Fogt and Zimmerman constructed a study to assess the movement strategies players use in tracking pitched balls and the consistency in those strategies.

"Hitting a baseball is a remarkably difficult task,” the authors wrote in Optometry and Vision Science. “Pitches can reach linear velocities of 90 miles per hour or higher. If a pitcher releases the ball 5 feet in front of the pitching rubber, a pitch averaging 90 miles per hour will reach home plate in about 420 milliseconds. In that case, because the swing requires 160 to 200 milliseconds, the batter has only about 220 to 260 milliseconds to decide when and where the ball will arrive and whether to swing the bat."

They developed a method to track both head and eye movements for 15 college baseball players: eye movements were monitored with a video eye tracker and head movements with an inertial sensor. Both movements were synchronized with the movement of the pitches using an analog recording device. The researchers had the players look at tennis balls pitched by a machine and call out the number and color of the number on each ball.

"On average, subjects tracked the pitched ball with the head throughout the pitch trajectory, while the eye was moved very little until late in the pitch trajectory," the authors reported.

The researchers derived that more studies should be done on the subject.

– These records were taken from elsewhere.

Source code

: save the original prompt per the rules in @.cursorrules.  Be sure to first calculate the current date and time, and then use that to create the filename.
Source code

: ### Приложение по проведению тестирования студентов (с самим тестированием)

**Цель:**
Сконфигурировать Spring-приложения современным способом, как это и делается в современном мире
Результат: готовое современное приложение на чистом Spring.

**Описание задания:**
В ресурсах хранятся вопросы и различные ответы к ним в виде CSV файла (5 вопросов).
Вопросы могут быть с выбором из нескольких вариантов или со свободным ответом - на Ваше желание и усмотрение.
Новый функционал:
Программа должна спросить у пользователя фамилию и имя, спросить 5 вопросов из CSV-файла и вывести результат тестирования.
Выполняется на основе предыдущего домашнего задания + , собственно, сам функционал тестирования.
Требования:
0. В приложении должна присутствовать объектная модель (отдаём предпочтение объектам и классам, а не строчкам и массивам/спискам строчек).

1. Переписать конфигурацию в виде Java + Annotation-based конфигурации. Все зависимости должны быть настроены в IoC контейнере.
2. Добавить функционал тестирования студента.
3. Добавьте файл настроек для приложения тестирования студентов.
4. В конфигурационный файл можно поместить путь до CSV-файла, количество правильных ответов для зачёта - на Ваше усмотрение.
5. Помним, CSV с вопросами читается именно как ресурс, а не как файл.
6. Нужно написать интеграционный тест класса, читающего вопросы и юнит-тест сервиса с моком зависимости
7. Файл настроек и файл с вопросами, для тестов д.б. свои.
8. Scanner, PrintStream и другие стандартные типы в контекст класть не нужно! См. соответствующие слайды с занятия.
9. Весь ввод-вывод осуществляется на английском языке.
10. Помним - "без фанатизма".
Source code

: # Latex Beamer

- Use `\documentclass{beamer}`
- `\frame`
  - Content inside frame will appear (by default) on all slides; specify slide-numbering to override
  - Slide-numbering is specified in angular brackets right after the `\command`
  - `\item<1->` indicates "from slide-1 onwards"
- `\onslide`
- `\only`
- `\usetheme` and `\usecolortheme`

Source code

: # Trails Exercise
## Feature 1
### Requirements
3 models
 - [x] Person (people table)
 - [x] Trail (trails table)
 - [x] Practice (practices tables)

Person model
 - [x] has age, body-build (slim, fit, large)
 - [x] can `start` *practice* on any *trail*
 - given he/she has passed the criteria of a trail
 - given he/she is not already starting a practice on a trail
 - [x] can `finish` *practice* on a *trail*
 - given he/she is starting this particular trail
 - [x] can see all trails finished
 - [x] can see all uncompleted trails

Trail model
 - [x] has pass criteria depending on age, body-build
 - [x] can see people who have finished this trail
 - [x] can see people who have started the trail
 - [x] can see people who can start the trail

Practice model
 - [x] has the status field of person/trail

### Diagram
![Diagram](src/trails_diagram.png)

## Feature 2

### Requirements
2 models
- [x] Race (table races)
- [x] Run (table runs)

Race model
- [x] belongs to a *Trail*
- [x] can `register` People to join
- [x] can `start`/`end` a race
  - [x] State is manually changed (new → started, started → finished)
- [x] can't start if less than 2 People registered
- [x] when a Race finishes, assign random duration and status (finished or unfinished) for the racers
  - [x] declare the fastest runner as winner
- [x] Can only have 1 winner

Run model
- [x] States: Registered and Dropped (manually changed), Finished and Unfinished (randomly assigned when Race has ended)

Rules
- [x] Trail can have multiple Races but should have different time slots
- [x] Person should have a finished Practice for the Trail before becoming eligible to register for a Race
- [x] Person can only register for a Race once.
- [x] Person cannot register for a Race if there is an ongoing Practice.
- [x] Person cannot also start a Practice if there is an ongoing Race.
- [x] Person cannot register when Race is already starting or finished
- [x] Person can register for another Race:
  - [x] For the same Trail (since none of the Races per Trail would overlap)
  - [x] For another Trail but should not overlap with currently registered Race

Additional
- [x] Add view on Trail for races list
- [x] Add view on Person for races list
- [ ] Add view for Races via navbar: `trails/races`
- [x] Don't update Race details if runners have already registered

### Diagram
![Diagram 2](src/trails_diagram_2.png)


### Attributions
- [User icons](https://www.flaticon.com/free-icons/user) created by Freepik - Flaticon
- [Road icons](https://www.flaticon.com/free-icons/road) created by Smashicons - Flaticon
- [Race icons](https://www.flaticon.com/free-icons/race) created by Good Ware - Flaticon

"Studies in which eye, head and gaze tracking strategies of elite baseball batters who are attempting to bat balls under game conditions (unpredictable stimuli) are required to determine whether anticipatory saccades are common in baseball. Furthermore, studies in which baseball players swing at pitched balls would aid us in determining whether the behaviors found in this study and the variability in these behaviors apply to on-field performance. If the measured behaviors while viewing pitches are similar to those behaviors during batting, then subjects could practice gaze tracking even when hitting is impractical," the authors concluded.